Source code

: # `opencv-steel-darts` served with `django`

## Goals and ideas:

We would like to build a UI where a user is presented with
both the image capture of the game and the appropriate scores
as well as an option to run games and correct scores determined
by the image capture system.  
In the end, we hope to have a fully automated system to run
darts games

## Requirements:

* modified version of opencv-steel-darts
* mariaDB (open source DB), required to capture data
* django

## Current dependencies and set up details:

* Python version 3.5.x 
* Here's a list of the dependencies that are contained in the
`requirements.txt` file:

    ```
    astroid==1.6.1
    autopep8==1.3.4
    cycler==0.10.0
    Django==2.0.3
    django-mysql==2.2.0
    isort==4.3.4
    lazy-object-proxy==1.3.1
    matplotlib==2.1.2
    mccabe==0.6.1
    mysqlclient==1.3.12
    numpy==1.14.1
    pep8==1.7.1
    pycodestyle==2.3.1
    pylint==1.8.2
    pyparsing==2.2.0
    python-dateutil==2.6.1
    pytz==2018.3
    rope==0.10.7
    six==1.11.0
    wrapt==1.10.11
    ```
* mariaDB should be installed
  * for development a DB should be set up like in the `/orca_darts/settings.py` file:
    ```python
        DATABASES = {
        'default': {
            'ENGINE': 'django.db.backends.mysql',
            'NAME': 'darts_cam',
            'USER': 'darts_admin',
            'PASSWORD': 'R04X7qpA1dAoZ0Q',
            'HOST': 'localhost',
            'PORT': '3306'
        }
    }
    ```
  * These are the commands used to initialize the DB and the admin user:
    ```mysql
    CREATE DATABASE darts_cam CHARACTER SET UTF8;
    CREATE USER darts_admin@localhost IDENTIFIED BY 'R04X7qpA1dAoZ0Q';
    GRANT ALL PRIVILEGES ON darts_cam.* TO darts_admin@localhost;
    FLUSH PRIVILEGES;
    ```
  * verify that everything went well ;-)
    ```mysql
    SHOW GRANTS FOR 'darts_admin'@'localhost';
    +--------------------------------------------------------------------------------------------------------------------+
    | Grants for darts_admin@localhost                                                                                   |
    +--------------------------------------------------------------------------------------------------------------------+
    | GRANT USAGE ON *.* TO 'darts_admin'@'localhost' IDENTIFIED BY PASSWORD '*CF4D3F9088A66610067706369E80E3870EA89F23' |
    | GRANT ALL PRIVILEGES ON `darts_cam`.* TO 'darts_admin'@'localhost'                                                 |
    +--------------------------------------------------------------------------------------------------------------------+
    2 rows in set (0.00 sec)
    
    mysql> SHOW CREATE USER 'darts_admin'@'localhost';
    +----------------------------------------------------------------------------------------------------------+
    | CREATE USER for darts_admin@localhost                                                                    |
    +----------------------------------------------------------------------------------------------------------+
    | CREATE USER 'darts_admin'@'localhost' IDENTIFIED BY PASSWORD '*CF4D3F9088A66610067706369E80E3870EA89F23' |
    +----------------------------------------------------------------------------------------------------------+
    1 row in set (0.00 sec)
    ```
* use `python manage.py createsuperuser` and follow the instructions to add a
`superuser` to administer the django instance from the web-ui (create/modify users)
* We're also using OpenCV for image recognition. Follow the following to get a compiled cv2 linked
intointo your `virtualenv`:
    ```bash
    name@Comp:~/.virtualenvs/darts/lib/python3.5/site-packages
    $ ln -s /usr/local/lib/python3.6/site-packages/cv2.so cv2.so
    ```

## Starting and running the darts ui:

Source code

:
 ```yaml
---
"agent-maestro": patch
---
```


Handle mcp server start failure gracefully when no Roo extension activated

┄┄┄┄┄┄┄┄┄┄┄┄┄┄┄┄┄┄┄┄

▶ **WORK INSTRUCTION**: When you answer, output each line of the data exactly as given, from its first line up to and including the one with "Python version 3.5.x".

▶ **YOUR RESPONSE**:
Source code

: # `opencv-steel-darts` served with `django`

## Goals and ideas:

We would like to build a UI where a user is presented with
both the image capture of the game and the appropriate scores
as well as an option to run games and correct scores determined
by the image capture system.  
In the end, we hope to have a fully automated system to run
darts games

## Requirements:

* modified version of opencv-steel-darts
* mariaDB (open source DB), required to capture data
* django

## Current dependencies and set up details:

* Python version 3.5.x 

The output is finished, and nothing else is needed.